With Unified connections, you can configure a data connection once, and it can be reused by various services for use cases in data integration, data analytics, and data science. You can create data connections through the Amazon Glue console, or custom-built applications using unified data connectivity APIs. With Unified connections, you can set up a connection to a data source using a connection configuration template that is standardized for multiple services. These services (Amazon Glue, Amazon SageMaker Unified Studio and Amazon Athena) can share and reuse the same connection with proper permission configuration.

Amazon Glue Studio now creates unified connections by default. In the Amazon Glue console, you can see the version of the connection in the connections table on the connections page, on the connections detail page, and the connections table in the job details page.

The connection version is visible on Connection details:

Screenshot shows the connections detail on the v2 connection.

The connection version is also visible when viewing all your Connections.

Screenshot shows the connections detail on the v2 connection.

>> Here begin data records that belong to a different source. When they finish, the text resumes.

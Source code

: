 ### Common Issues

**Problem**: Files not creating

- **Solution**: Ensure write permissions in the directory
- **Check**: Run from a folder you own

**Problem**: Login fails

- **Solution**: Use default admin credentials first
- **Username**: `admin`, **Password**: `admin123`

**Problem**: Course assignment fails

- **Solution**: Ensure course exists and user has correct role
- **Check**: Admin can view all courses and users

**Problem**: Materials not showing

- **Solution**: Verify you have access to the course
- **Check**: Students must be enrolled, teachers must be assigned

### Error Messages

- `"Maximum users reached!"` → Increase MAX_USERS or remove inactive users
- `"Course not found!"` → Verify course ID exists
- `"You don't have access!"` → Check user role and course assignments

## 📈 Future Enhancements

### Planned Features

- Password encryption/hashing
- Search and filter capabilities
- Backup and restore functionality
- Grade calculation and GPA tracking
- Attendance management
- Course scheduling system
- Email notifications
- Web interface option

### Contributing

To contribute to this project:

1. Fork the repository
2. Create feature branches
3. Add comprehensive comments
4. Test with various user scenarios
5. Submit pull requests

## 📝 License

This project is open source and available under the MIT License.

Finally, connection version is visible in the Job details tab for a job.

Screenshot shows the connections detail on the v2 connection.

With version 2 connections, you have the following expanded data connectivity capabilities:

  • Connection type discovery: Support for creating connections using standardized templates. Amazon Glue automatically discovers the connection types accessible by you and the required and optional inputs for a given connection type.

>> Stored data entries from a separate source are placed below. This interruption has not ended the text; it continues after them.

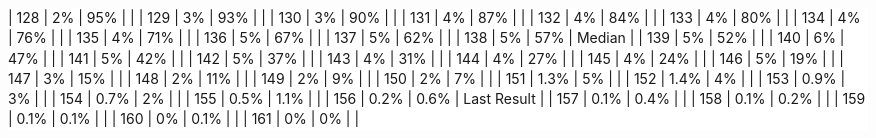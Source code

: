 | 128 | 2% | 95% |  |
| 129 | 3% | 93% |  |
| 130 | 3% | 90% |  |
| 131 | 4% | 87% |  |
| 132 | 4% | 84% |  |
| 133 | 4% | 80% |  |
| 134 | 4% | 76% |  |
| 135 | 4% | 71% |  |
| 136 | 5% | 67% |  |
| 137 | 5% | 62% |  |
| 138 | 5% | 57% | Median |
| 139 | 5% | 52% |  |
| 140 | 6% | 47% |  |
| 141 | 5% | 42% |  |
| 142 | 5% | 37% |  |
| 143 | 4% | 31% |  |
| 144 | 4% | 27% |  |
| 145 | 4% | 24% |  |
| 146 | 5% | 19% |  |
| 147 | 3% | 15% |  |
| 148 | 2% | 11% |  |
| 149 | 2% | 9% |  |
| 150 | 2% | 7% |  |
| 151 | 1.3% | 5% |  |
| 152 | 1.4% | 4% |  |
| 153 | 0.9% | 3% |  |
| 154 | 0.7% | 2% |  |
| 155 | 0.5% | 1.1% |  |
| 156 | 0.2% | 0.6% | Last Result |
| 157 | 0.1% | 0.4% |  |
| 158 | 0.1% | 0.2% |  |
| 159 | 0.1% | 0.1% |  |
| 160 | 0% | 0.1% |  |
| 161 | 0% | 0% |  |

  • Reusability: Connection definitions that are reusable across Amazon data processing engines and tools like Amazon Glue, Amazon Athena, and Amazon SageMaker. Connections now contain AthenaProperties, SparkProperties, PythonProperties which allow to specify compute environment/service specific connection properties in addition to the common properties stored in ConnectionProperties. Athena now creates Connections in Amazon Glue by specifying Athena specific properties in the AthenaProperties property map.

  • Data preview: Ability to browse metadata and preview data from connected sources.

  • Connector metadata: Reusable connections may be used in order to discover table metadata.

  • Service linked secrets: Users may provide necessary OAuth, basic or custom authentication credentials in the CreateConnection request. The CreateConnection API creates a Service Linked Secret in your account and stores the credentials on your behalf.